A Chief Permitting Officer

Senators Rob Portman (R. – Ohio) and Claire McCaskill (D. – Mo.) have introduced a bill that requires the first chief permitting officer for federal agencies. The bill would impact projects that cost more than $25 million and receive federal dollars, which includes most interstate roads and bridges. However, it does not give the new CPO the right to force individual agencies involved with projects to make decisions or move forward on projects in a timely manner.

“It’s a multi-headed federal bureaucracy that we have,” Howard said. “The problem with their bill is the CPO doesn’t have any authority. He can’t lean on one unreasonable agency if it’s holding up a project. There needs to be a dialectic here. If any one of 19 different agencies involved (in the Bayonne Bridge project in New Jersey) decides it’s going to dig in its heels in, there is no alternative but to give in to what they want. That feeds the paralysis. There needs to be a presumptive authority somewhere. There needs to be someone who can cut through that. If that authority is too high-handed that won’t work, either. You want an incentive for everyone to be reasonable and agree to make decisions within a reasonable timeline.”

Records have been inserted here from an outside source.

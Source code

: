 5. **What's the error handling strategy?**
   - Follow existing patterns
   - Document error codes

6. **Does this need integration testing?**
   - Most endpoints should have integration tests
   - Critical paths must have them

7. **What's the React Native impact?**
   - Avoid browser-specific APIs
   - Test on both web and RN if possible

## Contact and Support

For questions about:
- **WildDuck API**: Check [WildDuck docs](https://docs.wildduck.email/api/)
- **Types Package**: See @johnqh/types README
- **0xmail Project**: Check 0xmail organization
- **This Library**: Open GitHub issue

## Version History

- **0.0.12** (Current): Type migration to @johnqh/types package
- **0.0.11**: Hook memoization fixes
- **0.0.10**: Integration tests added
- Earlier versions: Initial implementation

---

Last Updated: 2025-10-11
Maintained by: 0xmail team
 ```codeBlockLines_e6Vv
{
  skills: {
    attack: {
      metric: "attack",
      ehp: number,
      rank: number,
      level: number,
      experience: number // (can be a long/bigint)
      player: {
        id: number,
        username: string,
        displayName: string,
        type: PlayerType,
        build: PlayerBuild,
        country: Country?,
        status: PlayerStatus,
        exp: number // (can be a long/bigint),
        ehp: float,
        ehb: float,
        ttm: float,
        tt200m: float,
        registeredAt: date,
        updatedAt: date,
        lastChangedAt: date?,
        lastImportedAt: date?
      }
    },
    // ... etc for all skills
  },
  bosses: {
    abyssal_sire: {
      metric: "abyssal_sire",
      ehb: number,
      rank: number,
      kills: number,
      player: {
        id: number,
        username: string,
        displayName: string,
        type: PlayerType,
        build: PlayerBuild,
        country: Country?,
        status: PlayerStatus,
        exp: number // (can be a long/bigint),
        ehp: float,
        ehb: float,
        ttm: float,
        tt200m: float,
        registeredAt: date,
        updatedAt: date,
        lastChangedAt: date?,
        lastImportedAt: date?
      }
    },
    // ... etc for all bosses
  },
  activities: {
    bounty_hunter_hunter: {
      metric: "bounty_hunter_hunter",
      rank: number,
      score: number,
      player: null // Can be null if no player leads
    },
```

In countries that rate higher on the Ease of Doing Business Index, interstate road or bridge projects there is a permitting officer or a department designated as the one stop for permitting and review. You can’t ignore it. There is an internal mechanism where agencies inside the permitting process can, essentially, complain if their concerns are being ignored by the overseeing agency and its CPO.

“If the question is the adequacy of environmental review, the decision maker to draw the line on that would be an environmental official,” Howard said. “If it’s a powerline running through several states, it should be the agency responsible for the adequacy of the power grid.”

Howard cited the Cape Wind Project is an example of a federal project where people in the agencies were definitely gaming the process to slow it down, and where the perpetual nature of the permitting process was helped to draw out political indecision. He noted that no process is going to solve that completely.

One Decision Maker, Several Constituencies

“In any business setting there is an officer in charge who is not just responsible of making decisions, this person can’t just do whatever he or she wants, there are various internal pressures this person faces,” Howard said. “The same is true of a one-stop agency. It still must be accountable and responsive to other constituents and satisfy the goals of the law. From the standpoint of the person or business trying to get a permit, they have to deal with the one authorized agency and all of those below it be extension.”

While state and municipal governments are generally more action-oriented than the federal government they’re not perfect, either. For an interstate project or one of national significance, Howard said, for projects with federal dollars,  there is not much of a choice but but to have a federal decision maker.

“The Portman-McCaskill bill is a start,” he said.  “(At Common Good) we are going to try to open up a public debate about what the best way to gain accountability is. The one thing we know is the current state of paralysis by dictate has tragic consequences. We’re dealing with decrepit infrastructure which reduces competitiveness while allowing 2 million jobs to sit on the sidelines.”